[[ Information supplied, beginning ]]

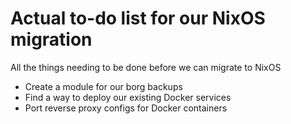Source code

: # Actual to-do list for our NixOS migration
All the things needing to be done before we can migrate to NixOS
- Create a module for our borg backups
- Find a way to deploy our existing Docker services
- Port reverse proxy configs for Docker containers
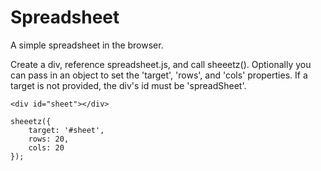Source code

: Spreadsheet
===========

A simple spreadsheet in the browser.

Create a div, reference spreadsheet.js, and call sheeetz(). Optionally you can pass in an object to set the 'target', 'rows', and 'cols' properties. If a target is not provided, the div's id must be 'spreadSheet'.

    <div id="sheet"></div>

    sheeetz({
        target: '#sheet',
        rows: 20, 
        cols: 20
    });
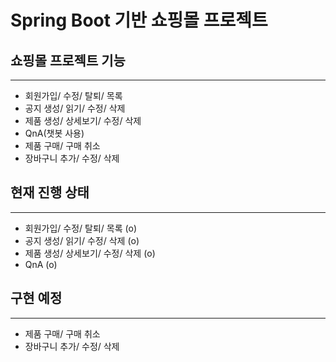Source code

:# Spring Boot 기반 쇼핑몰 프로젝트



## 쇼핑몰 프로젝트 기능

---

- 회원가입/ 수정/ 탈퇴/ 목록
- 공지 생성/ 읽기/  수정/ 삭제
- 제품 생성/ 상세보기/ 수정/ 삭제
- QnA(챗봇 사용)
- 제품 구매/ 구매 취소
- 장바구니 추가/ 수정/ 삭제



## 현재 진행 상태

---

* 회원가입/ 수정/ 탈퇴/ 목록	(o)
* 공지 생성/ 읽기/  수정/ 삭제	(o)
* 제품 생성/ 상세보기/ 수정/ 삭제	(o)
* QnA	(o)



## 구현 예정

---

- 제품 구매/ 구매 취소
- 장바구니 추가/ 수정/ 삭제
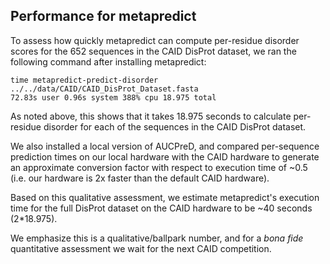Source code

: ## Performance for metapredict

To assess how quickly metapredict can compute per-residue disorder scores for the 652 sequences in the CAID DisProt dataset, we ran the following command after installing metapredict:


	time metapredict-predict-disorder ../../data/CAID/CAID_DisProt_Dataset.fasta  
	72.83s user 0.96s system 388% cpu 18.975 total
	
As noted above, this shows that it takes 18.975 seconds to calculate per-residue disorder for each of the sequences in the CAID DisProt dataset.

We also installed a local version of AUCPreD, and compared per-sequence prediction times on our local hardware with the CAID hardware to generate an approximate conversion factor with respect to execution time of ~0.5 (i.e. our hardware is 2x faster than the default CAID hardware).

Based on this qualitative assessment, we estimate metapredict's execution time for the full DisProt dataset on the CAID hardware to be ~40 seconds (2*18.975). 

We emphasize this is a qualitative/ballpark number, and for a _bona fide_ quantitative assessment we wait for the next CAID competition. 

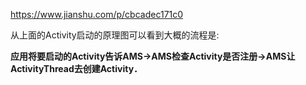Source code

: https://www.jianshu.com/p/cbcadec171c0

从上面的Activity启动的原理图可以看到大概的流程是:

**应用将要启动的Activity告诉AMS->AMS检查Activity是否注册->AMS让ActivityThread去创建Activity．**

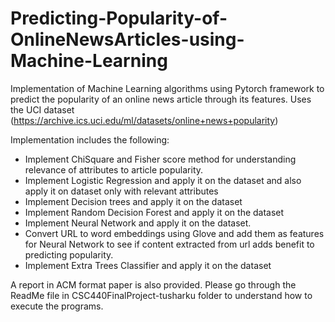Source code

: # Predicting-Popularity-of-OnlineNewsArticles-using-Machine-Learning
Implementation of Machine Learning algorithms using Pytorch framework to predict the popularity of an online news article through its features. Uses the UCI dataset (https://archive.ics.uci.edu/ml/datasets/online+news+popularity)

Implementation includes the following:

* Implement ChiSquare and Fisher score method for understanding relevance of attributes to article popularity.
* Implement Logistic Regression and apply it on the dataset and also apply it on dataset only with relevant attributes
* Implement Decision trees and apply it on the dataset
* Implement Random Decision Forest and apply it on the dataset
* Implement Neural Network and apply it on the dataset.
* Convert URL to word embeddings using Glove and add them as features for Neural Network to see if content extracted from url adds benefit to predicting popularity.
* Implement Extra Trees Classifier and apply it on the dataset

A report in ACM format paper is also provided.
Please go through the ReadMe file in CSC440FinalProject-tusharku folder to understand how to execute the programs.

[[ Information supplied, end ]]

Problem |
Report the number of lines, in the entries above, that contain the word "NixOS", without any other text.

Response area |
2